Penn State Did the Right Thing. Now It Must Keep Doing It.
The news that Penn State has reached a financial settlement with 26 victims of monstrous abuse by former assistant football coach Jerry Sandusky will come as closure to some. That’s a natural reaction.
But Marci Hamilton wants more. An attorney for two men waiting to finalize their deals believes that the money, while appreciated, isn’t the most important part of the school’s responsibility. She’s right.
Without continued training of PSU’s faculty, staff and coaches, there can be no real peace for the victims. Even if Penn State paid each victim $1 billion, it wouldn’t matter if the culture that allowed Sandusky to prey on the boys weren’t changed completely.
To its credit, PSU has done a lot right to this point and hasn’t spent the past two years complaining about the situation. Yes, it took pressure from a variety of constituencies to make the university recognize its responsibility fully, but the school seems committed to doing the right thing. These settlements continue that trend.

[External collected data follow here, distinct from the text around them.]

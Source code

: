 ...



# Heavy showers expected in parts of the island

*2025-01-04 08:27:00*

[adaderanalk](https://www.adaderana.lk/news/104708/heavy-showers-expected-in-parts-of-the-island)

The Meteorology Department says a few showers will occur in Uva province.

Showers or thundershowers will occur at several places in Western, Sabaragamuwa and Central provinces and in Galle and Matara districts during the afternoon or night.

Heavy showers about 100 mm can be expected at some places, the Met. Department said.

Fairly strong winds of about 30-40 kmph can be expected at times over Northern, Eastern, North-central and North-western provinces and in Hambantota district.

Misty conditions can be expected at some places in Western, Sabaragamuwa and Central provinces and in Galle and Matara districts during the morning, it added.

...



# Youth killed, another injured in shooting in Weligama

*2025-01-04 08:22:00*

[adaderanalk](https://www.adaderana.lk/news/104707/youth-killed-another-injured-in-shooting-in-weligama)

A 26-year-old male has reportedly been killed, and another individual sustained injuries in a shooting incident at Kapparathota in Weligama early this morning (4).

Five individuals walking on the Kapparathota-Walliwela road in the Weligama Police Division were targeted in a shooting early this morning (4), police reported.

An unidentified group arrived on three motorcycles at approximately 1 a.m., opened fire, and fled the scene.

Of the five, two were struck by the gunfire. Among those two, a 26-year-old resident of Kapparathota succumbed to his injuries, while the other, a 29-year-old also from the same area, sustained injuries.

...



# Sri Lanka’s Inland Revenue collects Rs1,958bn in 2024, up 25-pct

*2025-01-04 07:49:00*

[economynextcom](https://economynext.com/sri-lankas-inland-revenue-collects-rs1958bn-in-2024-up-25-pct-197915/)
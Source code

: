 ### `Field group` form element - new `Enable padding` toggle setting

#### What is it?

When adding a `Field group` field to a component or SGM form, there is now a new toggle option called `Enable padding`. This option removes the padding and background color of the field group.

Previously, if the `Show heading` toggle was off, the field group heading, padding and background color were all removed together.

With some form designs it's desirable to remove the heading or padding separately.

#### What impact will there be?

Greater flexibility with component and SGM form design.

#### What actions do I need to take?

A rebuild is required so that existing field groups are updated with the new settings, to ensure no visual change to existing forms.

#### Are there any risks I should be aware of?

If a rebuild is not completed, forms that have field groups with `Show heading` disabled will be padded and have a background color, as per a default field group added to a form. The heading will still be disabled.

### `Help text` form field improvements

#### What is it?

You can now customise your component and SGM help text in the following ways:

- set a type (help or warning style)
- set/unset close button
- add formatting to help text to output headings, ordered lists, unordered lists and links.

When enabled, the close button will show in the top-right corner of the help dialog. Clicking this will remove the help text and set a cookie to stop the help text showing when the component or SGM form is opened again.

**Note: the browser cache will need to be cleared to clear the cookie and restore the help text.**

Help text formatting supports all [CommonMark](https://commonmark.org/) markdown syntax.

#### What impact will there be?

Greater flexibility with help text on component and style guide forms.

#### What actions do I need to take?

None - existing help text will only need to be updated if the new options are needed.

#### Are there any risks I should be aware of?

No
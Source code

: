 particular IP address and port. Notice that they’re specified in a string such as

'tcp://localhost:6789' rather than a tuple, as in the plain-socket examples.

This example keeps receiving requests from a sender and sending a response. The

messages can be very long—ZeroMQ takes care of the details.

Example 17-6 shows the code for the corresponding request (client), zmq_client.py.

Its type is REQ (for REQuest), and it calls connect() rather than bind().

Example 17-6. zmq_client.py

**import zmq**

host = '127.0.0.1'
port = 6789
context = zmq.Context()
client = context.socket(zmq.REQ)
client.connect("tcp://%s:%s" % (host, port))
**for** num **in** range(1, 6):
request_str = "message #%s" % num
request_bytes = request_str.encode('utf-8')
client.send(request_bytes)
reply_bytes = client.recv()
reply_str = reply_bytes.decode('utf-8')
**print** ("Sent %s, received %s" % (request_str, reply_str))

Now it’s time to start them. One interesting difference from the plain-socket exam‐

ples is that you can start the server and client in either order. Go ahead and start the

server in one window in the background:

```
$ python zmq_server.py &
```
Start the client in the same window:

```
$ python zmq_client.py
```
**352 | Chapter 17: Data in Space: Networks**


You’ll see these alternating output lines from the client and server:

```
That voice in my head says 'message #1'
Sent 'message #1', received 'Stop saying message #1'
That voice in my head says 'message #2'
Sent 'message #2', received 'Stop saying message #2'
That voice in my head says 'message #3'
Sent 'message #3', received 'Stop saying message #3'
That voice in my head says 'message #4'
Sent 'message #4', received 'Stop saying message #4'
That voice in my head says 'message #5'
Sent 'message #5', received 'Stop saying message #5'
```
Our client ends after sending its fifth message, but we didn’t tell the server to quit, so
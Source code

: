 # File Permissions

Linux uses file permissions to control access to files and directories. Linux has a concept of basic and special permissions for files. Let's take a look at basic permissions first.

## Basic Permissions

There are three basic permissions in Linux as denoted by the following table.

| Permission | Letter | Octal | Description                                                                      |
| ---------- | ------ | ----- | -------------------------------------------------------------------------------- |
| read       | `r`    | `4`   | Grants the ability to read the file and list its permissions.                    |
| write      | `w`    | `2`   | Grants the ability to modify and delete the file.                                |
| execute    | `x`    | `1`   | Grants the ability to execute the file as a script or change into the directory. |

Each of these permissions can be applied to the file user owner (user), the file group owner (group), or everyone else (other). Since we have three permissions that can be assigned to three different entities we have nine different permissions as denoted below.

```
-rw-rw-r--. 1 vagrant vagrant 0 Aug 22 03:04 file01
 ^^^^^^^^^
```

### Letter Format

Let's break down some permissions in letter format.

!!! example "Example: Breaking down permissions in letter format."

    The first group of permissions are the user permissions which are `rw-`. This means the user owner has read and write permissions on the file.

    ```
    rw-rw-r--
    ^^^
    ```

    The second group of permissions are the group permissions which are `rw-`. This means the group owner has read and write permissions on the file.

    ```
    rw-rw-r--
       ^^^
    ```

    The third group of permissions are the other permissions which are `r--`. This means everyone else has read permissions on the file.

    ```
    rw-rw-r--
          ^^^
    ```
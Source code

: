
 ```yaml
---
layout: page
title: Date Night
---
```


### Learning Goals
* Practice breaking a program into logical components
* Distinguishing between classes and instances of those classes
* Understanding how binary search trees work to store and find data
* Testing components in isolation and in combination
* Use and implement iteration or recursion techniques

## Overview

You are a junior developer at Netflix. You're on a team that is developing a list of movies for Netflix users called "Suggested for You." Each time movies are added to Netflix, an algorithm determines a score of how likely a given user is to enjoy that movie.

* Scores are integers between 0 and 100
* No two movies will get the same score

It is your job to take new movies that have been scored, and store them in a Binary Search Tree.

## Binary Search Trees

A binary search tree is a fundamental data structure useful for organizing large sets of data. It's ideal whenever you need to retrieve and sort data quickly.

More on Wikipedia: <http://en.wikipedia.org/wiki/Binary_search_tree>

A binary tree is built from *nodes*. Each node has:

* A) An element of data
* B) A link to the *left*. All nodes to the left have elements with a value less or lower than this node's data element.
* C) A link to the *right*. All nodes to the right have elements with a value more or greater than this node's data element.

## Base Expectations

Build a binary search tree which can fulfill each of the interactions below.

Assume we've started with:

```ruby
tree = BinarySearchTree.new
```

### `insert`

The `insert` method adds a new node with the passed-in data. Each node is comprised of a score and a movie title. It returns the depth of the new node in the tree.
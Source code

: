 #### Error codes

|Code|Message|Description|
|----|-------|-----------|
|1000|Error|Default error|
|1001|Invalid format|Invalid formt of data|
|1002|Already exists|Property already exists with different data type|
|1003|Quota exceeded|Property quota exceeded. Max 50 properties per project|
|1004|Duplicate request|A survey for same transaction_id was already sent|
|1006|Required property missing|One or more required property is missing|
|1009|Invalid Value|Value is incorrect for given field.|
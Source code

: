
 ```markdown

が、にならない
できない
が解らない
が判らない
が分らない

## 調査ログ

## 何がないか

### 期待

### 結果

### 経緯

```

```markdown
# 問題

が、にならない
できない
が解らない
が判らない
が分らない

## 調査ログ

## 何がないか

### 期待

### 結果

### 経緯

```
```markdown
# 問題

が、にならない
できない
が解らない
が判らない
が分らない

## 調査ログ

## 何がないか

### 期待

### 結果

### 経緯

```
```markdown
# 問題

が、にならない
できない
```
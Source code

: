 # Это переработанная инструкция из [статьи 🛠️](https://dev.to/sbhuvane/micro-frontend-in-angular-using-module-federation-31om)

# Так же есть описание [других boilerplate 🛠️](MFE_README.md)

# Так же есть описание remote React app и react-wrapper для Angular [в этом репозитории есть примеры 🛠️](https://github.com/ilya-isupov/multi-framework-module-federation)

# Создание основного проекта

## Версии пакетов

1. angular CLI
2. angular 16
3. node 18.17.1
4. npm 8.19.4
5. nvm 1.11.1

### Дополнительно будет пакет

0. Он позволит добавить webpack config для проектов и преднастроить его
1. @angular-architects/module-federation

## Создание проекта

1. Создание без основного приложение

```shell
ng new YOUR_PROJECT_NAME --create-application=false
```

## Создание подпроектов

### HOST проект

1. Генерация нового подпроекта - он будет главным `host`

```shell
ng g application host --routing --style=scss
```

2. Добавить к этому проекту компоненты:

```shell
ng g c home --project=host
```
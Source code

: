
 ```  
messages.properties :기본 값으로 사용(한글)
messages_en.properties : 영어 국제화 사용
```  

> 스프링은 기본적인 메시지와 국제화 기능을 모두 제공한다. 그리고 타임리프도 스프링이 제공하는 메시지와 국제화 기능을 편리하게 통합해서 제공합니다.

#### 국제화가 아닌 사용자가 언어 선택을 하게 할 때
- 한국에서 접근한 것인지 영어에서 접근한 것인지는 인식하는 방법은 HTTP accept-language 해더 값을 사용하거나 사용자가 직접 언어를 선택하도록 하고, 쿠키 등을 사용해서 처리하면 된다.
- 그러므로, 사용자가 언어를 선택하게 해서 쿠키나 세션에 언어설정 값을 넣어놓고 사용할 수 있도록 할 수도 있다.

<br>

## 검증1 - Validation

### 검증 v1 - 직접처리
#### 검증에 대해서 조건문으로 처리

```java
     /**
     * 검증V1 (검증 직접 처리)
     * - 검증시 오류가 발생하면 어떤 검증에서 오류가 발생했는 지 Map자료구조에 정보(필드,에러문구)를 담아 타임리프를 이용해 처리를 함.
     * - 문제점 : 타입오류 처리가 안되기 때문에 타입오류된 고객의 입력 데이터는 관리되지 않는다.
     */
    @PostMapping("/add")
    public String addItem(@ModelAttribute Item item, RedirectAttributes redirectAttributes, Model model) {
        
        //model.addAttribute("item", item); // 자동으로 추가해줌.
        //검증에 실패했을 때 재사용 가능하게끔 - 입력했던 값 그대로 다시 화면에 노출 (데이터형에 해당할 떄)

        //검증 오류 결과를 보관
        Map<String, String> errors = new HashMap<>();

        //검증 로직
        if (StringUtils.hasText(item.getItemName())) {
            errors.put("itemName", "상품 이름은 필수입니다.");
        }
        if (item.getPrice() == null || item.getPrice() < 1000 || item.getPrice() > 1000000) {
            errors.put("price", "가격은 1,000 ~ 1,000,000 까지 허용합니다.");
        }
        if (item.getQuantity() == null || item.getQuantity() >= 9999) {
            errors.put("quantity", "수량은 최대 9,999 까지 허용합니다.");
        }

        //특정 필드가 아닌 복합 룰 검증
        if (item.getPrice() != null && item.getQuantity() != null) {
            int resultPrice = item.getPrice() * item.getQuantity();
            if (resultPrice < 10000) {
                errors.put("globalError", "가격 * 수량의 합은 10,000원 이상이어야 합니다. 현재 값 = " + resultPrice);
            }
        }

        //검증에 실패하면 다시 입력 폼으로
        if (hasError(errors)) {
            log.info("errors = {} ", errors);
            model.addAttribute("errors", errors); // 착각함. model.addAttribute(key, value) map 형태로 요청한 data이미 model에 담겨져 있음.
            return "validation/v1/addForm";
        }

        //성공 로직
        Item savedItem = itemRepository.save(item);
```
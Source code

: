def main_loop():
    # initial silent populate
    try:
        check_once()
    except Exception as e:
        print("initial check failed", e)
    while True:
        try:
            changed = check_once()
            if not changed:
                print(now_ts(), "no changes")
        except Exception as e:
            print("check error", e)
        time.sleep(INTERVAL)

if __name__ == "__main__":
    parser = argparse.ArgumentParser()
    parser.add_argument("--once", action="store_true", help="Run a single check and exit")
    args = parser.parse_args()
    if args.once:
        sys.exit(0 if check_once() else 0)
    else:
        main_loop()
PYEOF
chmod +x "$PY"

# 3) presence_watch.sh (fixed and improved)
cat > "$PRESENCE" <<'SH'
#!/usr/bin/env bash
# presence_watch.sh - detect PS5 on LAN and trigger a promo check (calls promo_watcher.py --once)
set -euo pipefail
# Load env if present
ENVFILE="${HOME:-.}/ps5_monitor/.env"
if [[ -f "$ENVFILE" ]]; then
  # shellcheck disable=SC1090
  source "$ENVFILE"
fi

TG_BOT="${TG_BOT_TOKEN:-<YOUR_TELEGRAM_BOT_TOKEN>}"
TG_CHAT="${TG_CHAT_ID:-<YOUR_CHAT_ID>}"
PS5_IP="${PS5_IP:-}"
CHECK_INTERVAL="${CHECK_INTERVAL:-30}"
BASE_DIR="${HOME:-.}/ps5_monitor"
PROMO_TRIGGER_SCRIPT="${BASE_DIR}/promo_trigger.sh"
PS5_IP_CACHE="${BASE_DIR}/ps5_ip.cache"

Now, it’s time to keep going. Whenever there is a tragedy, those impacted promise to eliminate the chances of it happening again. Sometimes, time erodes the commitment, allowing attitudes and practices to change. That cannot happen at Penn State. Like it or not, this distasteful episode is going to be part of the university’s personality for years, if not decades, to come. Penn State must live with that and remain vigilant in its pursuit of an environment in which nothing like it could ever come close to occurring again.
It’s tough for some graduates, employees, students and fans to embrace that, especially since they had nothing to do with Sandusky’s disgusting behavior. Being associated with a school that has been stained so profoundly is a badge no one wants to wear. But when awful things happen on the scale at which they did in State College, there is unfortunate collateral damage that cannot be erased with just some big checks.
The same goes for the shame and damage borne by the victims. Yes, there is some closure, thanks to PSU’s admission of guilt and the payouts, but the scars remain. It’s unfair to ask people who have suffered so to think of future generations and understand that what has happened in the past can protect people years from now. For them, nothing will completely heal the wounds. That’s why Penn State must continue to educate. To remember. To seek the truth and not hide from any revelations that come out, especially during the upcoming trials of former president Graham Spanier, retired VP Gary Schultz and retired athletic director Tim Curley. Penn State must show the same courage the victims do every day. That way, this can never happen again.
The money helps, but the real work continues.